A decisão do ministro Edson Fachin que acabou com a inelegibilidade do ex-presidente Lula (sem o inocentá-lo, é bom que se diga) provocou o deslocamento do eixo da polarização - civilização versus barbárie - para a velha polarização de 2018, agora com o confronto entre lulistas e bolsonaristas.
O cavalo de pau jurídico do ministro Fachin diluiu os crimes de Bolsonaro e a crise sanitária, no meio de um debate político contaminado que antecipa a disputa eleitoral de 2022. A provável candidatura à presidência do ex-presidente pode capitalizar uma parcela da indignação da sociedade com Bolsonaro, aproveitando a falta de liderança (ou o excesso dela) do difuso sentimento de repulsa ao bolsonarismo. Ao mesmo tempo, o retorno de Lula provoca a fragmentação da onda anti-bolsonarista, a divisão dos indignados e o emparedamento do centro-democrático.

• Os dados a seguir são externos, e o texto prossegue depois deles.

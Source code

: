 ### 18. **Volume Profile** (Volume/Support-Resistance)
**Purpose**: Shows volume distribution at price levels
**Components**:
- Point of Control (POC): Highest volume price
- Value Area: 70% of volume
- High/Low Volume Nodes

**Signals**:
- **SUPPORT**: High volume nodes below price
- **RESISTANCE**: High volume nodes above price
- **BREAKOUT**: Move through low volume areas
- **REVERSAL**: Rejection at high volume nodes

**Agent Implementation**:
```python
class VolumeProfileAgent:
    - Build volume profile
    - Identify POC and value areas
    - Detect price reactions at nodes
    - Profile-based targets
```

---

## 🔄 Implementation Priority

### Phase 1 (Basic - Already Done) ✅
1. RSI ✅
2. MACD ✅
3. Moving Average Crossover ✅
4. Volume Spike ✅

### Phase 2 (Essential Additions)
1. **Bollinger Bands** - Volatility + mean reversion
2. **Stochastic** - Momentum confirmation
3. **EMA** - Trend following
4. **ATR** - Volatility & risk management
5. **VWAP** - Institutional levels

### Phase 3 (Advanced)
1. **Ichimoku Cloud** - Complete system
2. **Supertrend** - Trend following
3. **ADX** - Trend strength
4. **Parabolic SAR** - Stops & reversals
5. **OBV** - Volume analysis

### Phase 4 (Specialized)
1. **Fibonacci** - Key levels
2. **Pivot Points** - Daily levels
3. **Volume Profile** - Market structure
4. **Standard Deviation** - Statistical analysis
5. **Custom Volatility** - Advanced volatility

Como a rejeição ao ex-presidente e ao seu partido é tão grande (ou quase tanto) quanto a indignação com a tragédia de Bolsonaro, num possível confronto lulismo-bolsonarismo, o Brasil viverá mais uma vez uma lamentável disputa dos rejeitados.
O candidato Lula vai explorar a memória positiva do seu primeiro governo, com as recorrentes narrativas exageradas, mas vai ter que lidar com o desmantelo posterior, especialmente do governo Dilma, e com a desmoralização das denúncias de corrupção que a decisão de Fachin não anula. E Bolsonaro, que deveria ser jogado no lixo da história pelas barbaridades do governo, conta com seus seguidores fanáticos e pode tornar-se um candidato muito forte se, nos próximos meses, houver uma vacinação em massa (apesar dele e da sua demência), viabilizando a recuperação da economia em 2022. Mas o Brasil não pode continuar preso a esta polarização dos rejeitados.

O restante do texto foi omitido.